Em fevereiro de 2001 Constelar publicou, em sua edição 32, o artigo Apenas uma operação de rotina?, sobre o ataque aéreo americano a Bagdá, em 16.2.2001. Neste artigo, levantava-se a possibilidade do envolvimento dos Estados Unidos em uma nova guerra. Efetivamente o conflito veio a acontecer na sequência dos terríveis acontecimentos de 11 de setembro de 2001, quando um ataque terrorista destruiu as torres gêmeas do World Trade Center.
A seguir republicamos na íntegra o artigo de fevereiro de 2001, seguido de alguns comentários atuais, destacados em fundo colorido.
Admitido o horário das 16h50 [ 1 ] para a Declaração de Independência que teve lugar em Filadélfia, a 4 de julho de 1776, a casa 7 é aquela que aparece mais ativada no mapa dos Estados Unidos, reunindo nada menos do que Urano, Marte, Vênus e Júpiter. A presença dominante é a de Urano, por sua posição angular, sendo que este planeta na casa dos relacionamentos não costuma indicar uma disposição conciliadora ou disposta a muitas concessões.
NOTA DO AUTOR, VINTE ANOS DEPOIS
[ 1 ] O horário exato da independência dos Estados Unidos é objeto de enormes controvérsias, inclusive entre os próprios astrólogos americanos. Uma hipótese muito popular é a do Ascendente Gêmeos, o que só seria possível se a Declaração de Independência tivesse sido assinada em plena madrugada. Há os que defendem 16h50, como Vivian Robson, com Urano e Netuno angular; há os que preferem o horário das 17h10, com o Ascendente em 12º Sagitário. E há também os defensores de Ascendentes em Virgem, Libra e Escorpião.

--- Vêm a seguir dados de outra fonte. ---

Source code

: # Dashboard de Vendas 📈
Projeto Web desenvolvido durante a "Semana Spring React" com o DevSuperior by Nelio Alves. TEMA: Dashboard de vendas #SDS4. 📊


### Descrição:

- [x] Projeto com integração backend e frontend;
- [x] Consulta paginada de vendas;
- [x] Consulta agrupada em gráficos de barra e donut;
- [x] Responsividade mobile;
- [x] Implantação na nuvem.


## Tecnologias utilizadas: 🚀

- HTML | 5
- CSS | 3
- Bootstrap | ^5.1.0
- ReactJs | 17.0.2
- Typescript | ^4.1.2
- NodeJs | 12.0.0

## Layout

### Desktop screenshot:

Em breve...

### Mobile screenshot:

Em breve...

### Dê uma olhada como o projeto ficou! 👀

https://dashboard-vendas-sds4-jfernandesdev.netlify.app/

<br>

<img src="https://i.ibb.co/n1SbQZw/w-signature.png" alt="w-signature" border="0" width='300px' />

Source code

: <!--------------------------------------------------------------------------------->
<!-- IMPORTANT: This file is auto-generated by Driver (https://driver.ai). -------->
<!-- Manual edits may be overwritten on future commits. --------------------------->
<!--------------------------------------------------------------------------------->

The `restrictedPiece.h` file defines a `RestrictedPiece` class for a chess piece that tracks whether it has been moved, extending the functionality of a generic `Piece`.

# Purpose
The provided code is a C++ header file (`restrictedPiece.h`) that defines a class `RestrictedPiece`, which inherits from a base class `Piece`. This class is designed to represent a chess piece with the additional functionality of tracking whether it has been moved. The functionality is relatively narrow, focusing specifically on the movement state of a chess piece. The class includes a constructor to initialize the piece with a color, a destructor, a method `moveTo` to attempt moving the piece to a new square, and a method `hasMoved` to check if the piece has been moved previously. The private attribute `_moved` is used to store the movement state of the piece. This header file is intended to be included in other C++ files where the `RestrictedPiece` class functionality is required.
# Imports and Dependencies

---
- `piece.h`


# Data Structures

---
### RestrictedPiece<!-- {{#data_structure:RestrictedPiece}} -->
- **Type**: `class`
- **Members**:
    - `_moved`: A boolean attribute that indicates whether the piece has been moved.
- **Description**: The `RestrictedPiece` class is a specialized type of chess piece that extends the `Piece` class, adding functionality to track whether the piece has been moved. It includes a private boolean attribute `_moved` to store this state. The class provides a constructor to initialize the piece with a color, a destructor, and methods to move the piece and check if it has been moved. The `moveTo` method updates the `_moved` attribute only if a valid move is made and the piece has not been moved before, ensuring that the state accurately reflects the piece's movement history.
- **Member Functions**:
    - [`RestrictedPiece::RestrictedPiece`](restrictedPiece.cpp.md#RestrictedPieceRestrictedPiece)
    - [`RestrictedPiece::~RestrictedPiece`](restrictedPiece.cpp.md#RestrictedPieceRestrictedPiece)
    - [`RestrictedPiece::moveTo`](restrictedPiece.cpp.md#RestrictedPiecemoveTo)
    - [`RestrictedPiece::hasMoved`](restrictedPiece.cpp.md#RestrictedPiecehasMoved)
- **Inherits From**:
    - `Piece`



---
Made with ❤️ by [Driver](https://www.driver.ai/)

Urano é turbulento, expansionista, “rápido no gatilho” (especialmente em Gêmeos) e muito cioso de seus próprios pontos de vista para permitir-se uma convivência pacífica com o outro. Já Marte em Gêmeos, também na casa 7, reforça a disposição belicosa e faz com que a casa 7 americana enfatize um dos conteúdos que lhe estão associados: a guerra.
Um dado curioso é que, sendo Gêmeos um signo duplo, a presença de Marte ali costuma envolver os Estados Unidos em guerras que se desdobram em duas frentes opostas, ou ainda em duas guerras simultâneas em diferentes regiões do globo. Assim ocorreu, por exemplo, durante a Segunda Guerra Mundial, quando os americanos se multiplicaram na frente europeia contra os alemães e nas águas do Pacífico, onde enfrentaram o Japão.

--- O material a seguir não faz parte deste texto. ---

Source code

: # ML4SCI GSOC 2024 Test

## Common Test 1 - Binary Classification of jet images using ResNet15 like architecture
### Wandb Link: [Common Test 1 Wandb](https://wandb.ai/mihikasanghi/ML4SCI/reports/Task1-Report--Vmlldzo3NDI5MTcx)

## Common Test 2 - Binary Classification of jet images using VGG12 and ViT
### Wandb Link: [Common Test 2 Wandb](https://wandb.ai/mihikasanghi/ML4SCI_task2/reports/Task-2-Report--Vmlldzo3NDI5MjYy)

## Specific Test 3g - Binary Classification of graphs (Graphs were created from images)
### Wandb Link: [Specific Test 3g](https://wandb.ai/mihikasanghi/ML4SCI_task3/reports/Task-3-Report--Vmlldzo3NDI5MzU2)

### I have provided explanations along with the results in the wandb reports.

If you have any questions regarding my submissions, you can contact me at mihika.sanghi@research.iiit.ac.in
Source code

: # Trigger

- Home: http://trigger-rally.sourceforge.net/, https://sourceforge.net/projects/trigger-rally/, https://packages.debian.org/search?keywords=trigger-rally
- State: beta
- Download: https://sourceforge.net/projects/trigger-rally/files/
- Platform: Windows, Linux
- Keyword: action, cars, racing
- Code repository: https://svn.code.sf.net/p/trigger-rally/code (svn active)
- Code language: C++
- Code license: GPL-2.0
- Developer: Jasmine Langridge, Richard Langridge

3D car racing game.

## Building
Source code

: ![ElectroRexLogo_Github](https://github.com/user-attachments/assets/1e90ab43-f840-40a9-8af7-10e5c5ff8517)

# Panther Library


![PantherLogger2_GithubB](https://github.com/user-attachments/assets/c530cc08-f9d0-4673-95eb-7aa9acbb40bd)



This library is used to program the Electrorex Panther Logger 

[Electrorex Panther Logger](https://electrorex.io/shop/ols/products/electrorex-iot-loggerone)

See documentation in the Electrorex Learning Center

Mais tarde, nos anos sessenta, os Estados Unidos enfrentaram a terrível guerra no Vietnã ao mesmo tempo em que promoviam a invasão da República Dominicana e auxiliavam Israel na Guerra dos Seis Dias, contra uma liga de países árabes.

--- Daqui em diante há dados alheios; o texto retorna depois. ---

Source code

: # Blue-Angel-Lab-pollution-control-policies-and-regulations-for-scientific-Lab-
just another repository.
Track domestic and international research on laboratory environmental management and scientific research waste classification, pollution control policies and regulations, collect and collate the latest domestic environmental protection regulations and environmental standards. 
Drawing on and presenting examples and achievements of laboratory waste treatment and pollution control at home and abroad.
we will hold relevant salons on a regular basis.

Marte em Gêmeos fala exatamente desta capacidade de multiplicar-se em situações de conflito, implicando também, pelas características do signo, decisões e deslocamentos rápidos, muita ênfase no papel dos estrategistas militares e na importância da aviação de combate. O auge da manifestação deste simbolismo apareceria, aliás, no projeto “Guerra nas Estrelas”, durante o governo Reagan.
Por trás de tantas manifestações bélicas, está uma atitude defensiva e desconfiada em relação ao resto do mundo (Sol, Mercúrio, Vênus e Júpiter em Câncer, signo da pátria e do instinto de autoproteção) e uma crença idealizada na missão do país como paladino da liberdade e da justiça (Ascendente em Sagitário, Lua em Aquário e Netuno em conjunção com o Meio do Céu).
Já a presença de Plutão na casa 2 em oposição a Mercúrio na 8, casa que também hospeda o Sol da carta americana, consubstancia os fortes interesses corporativos da plutocracia – as grandes empresas com interesses econômicos em toda parte e os fabricantes de armamentos.
O duro pragmatismo com que são conduzidos os interesses ianques aparece na quadratura do Sol a Saturno, sendo Sol o regente da 9, e na já citada oposição de Mercúrio a Plutão, sendo Mercúrio o regente da 7. Estas duas casas, em conjunto, explicam muito das atitudes de um país em relação aos “outros”.
Os trânsitos Plutão-Marte e as guerras americanas
Ao observarmos o que vem pela frente no governo Bush, um trânsito chama a atenção: trata-se da oposição de Plutão ao Marte natal dos Estados Unidos, aspecto que já se encontra numa órbita razoável e que se tornará exato nos próximos três anos. Um ano especialmente perigoso será o de 2003, quando o Marte radical dos Estados Unidos, além da oposição de Plutão já atuante desde agora, estará sendo pressionado também pela conjunção de Saturno em trânsito.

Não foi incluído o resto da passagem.